Remittances cross $34.9b for FY2025
The State Bank of Pakistan (SBP) reported a robust increase in workers' remittances for May 2025, providing crucial support to the external sector amid a widening trade imbalance caused by rising imports and declining exports.
According to the latest data, total remittance inflows reached $3.7 billion in May, up around 14% year-on-year. This upward trajectory has been a consistent feature throughout the ongoing fiscal year 2024-25, offering some relief to Pakistan's external account pressures.
"Workers' remittances reflect robust growth of 16% month-on-month and 13.7% year-on-year, signalling sustained confidence of overseas Pakistanis in formal banking channels," said Ali Najib, Deputy Head of Trading at Arif Habib Limited (AHL).
Cumulative inflows from July to May FY2025 stood at $34.9 billion, marking a strong 28.8% increase from the same period last year, he said. This rise is likely due to improved documentation, regulatory support, and seasonal Eid-related transfers.
Saudi Arabia, the United Arab Emirates (UAE), the United Kingdom (UK), and the United States (US) remained the top contributors, with the rising trend offering vital support to foreign exchange reserves.
Saudi Arabia led with $913.9 million, followed by the UAE at $754.2 million and the UK at $588.1 million. The UAE showed the strongest growth, with a 45.7% increase during July-May, and Dubai alone sending $567.2 million in May. European Union (EU) countries posted a 28.1% rise, with Italy contributing $118.2 million.
Significant year-on-year growth was seen from non-traditional markets such as South Africa (74%), Ireland (53.1%), and Malaysia (40.4%). This reflects the Pakistani population's struggle for gradual diversification as traditional markets become more saturated.
Monthly figures showed a peak in March 2025 at $4.05 billion, with steady inflows continuing through May. The fiscal year's average monthly remittance stood at $2.52 billion, up 10.7% from FY24.
Experts attribute the surge to favourable economic conditions in host countries, a stable exchange rate, and Pakistan's push to formalise channels through digital platforms like Roshan Digital Account and SBP EasyData. These reforms have improved transparency and accessibility, making formal remittance channels more attractive for overseas Pakistanis.
Despite gains, concerns remain about the sustainability and inclusivity of this growth. Heavy reliance on traditional markets - accounting for 61% of inflows — exposes Pakistan to risks from labour policy changes or economic slowdowns in those regions.

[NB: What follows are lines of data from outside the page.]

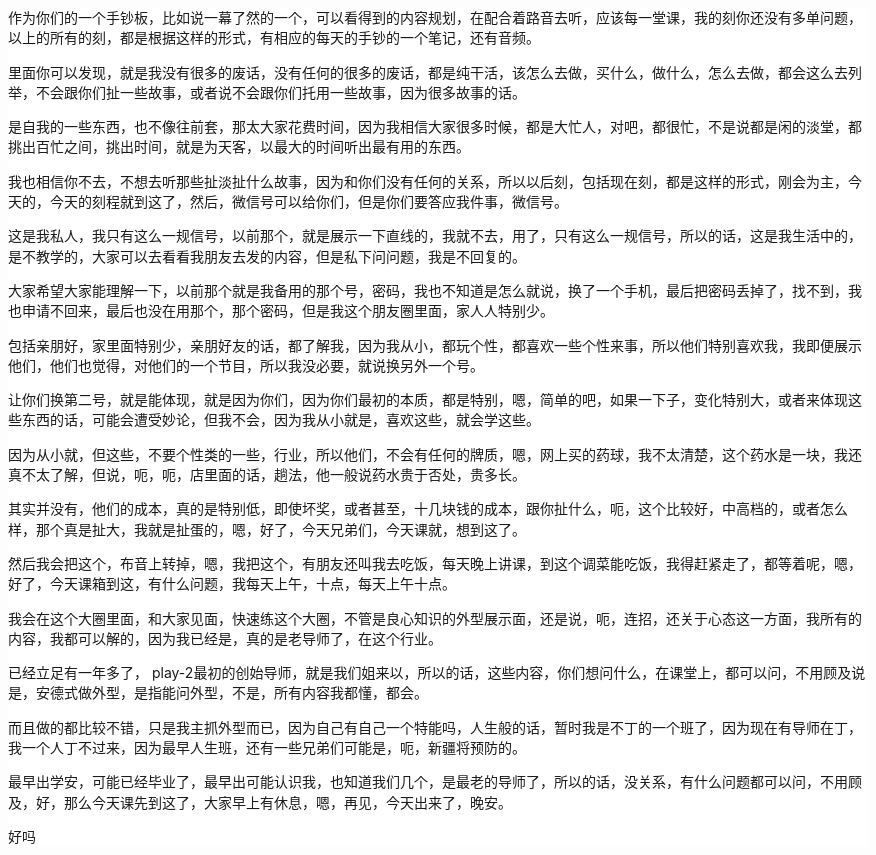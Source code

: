 作为你们的一个手钞板，比如说一幕了然的一个，可以看得到的内容规划，在配合着路音去听，应该每一堂课，我的刻你还没有多单问题，以上的所有的刻，都是根据这样的形式，有相应的每天的手钞的一个笔记，还有音频。

里面你可以发现，就是我没有很多的废话，没有任何的很多的废话，都是纯干活，该怎么去做，买什么，做什么，怎么去做，都会这么去列举，不会跟你们扯一些故事，或者说不会跟你们托用一些故事，因为很多故事的话。

是自我的一些东西，也不像往前套，那太大家花费时间，因为我相信大家很多时候，都是大忙人，对吧，都很忙，不是说都是闲的淡堂，都挑出百忙之间，挑出时间，就是为天客，以最大的时间听出最有用的东西。

我也相信你不去，不想去听那些扯淡扯什么故事，因为和你们没有任何的关系，所以以后刻，包括现在刻，都是这样的形式，刚会为主，今天的，今天的刻程就到这了，然后，微信号可以给你们，但是你们要答应我件事，微信号。

这是我私人，我只有这么一规信号，以前那个，就是展示一下直线的，我就不去，用了，只有这么一规信号，所以的话，这是我生活中的，是不教学的，大家可以去看看我朋友去发的内容，但是私下问问题，我是不回复的。

大家希望大家能理解一下，以前那个就是我备用的那个号，密码，我也不知道是怎么就说，换了一个手机，最后把密码丢掉了，找不到，我也申请不回来，最后也没在用那个，那个密码，但是我这个朋友圈里面，家人人特别少。

包括亲朋好，家里面特别少，亲朋好友的话，都了解我，因为我从小，都玩个性，都喜欢一些个性来事，所以他们特别喜欢我，我即便展示他们，他们也觉得，对他们的一个节目，所以我没必要，就说换另外一个号。

让你们换第二号，就是能体现，就是因为你们，因为你们最初的本质，都是特别，嗯，简单的吧，如果一下子，变化特别大，或者来体现这些东西的话，可能会遭受妙论，但我不会，因为我从小就是，喜欢这些，就会学这些。

因为从小就，但这些，不要个性类的一些，行业，所以他们，不会有任何的牌质，嗯，网上买的药球，我不太清楚，这个药水是一块，我还真不太了解，但说，呃，呃，店里面的话，趟法，他一般说药水贵于否处，贵多长。

其实并没有，他们的成本，真的是特别低，即使坏奖，或者甚至，十几块钱的成本，跟你扯什么，呃，这个比较好，中高档的，或者怎么样，那个真是扯大，我就是扯蛋的，嗯，好了，今天兄弟们，今天课就，想到这了。

然后我会把这个，布音上转掉，嗯，我把这个，有朋友还叫我去吃饭，每天晚上讲课，到这个调菜能吃饭，我得赶紧走了，都等着呢，嗯，好了，今天课箱到这，有什么问题，我每天上午，十点，每天上午十点。

我会在这个大圈里面，和大家见面，快速练这个大圈，不管是良心知识的外型展示面，还是说，呃，连招，还关于心态这一方面，我所有的内容，我都可以解的，因为我已经是，真的是老导师了，在这个行业。

已经立足有一年多了， play-2最初的创始导师，就是我们姐来以，所以的话，这些内容，你们想问什么，在课堂上，都可以问，不用顾及说是，安德式做外型，是指能问外型，不是，所有内容我都懂，都会。

而且做的都比较不错，只是我主抓外型而已，因为自己有自己一个特能吗，人生般的话，暂时我是不丁的一个班了，因为现在有导师在丁，我一个人丁不过来，因为最早人生班，还有一些兄弟们可能是，呃，新疆将预防的。

最早出学安，可能已经毕业了，最早出可能认识我，也知道我们几个，是最老的导师了，所以的话，没关系，有什么问题都可以问，不用顾及，好，那么今天课先到这了，大家早上有休息，嗯，再见，今天出来了，晚安。

好吗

Remittances from the US declined 12.4% year-on-year in May 2025, possibly due to regulatory tightening or demographic shifts in the diaspora.
High transfer costs between 5% and 7% — continue to drive users toward informal channels like hawala. Persistent exchange rate gaps between official and parallel markets also reduce incentives to use formal systems.
Data issues complicate accurate analysis. There is limited reporting on remittance purposes, and foreign currency account flows are included in headline figures.
Structural challenges persist as well. Most Pakistani workers abroad are in low-skilled jobs, especially in Gulf countries, making inflows vulnerable to wage stagnation and automation in labour-importing countries such as Saudi Arabia under its Vision 2030 reforms. Moreover, Pakistan's policies have yet to fully engage the diaspora in high-value activities beyond basic remittances, such as investments in bonds or startups.
Seasonal fluctuations also affect stability. The 16% month-on-month jump in May 2025, partly due to Eid, highlights the volatility of these flows. This contrasts from April-May patterns in previous years, underlining their unpredictability.
To improve resilience, experts recommend diversifying labour destinations, cutting transfer costs through fintech collaboration, publishing detailed remittance data, and upskilling workers to meet demand in advanced economies.
Such measures are critical to ensuring that remittances continue to serve as a resilient and growth-supporting element of Pakistan's economy, which remains reliant on these inflows for covering 8-10% of its GDP.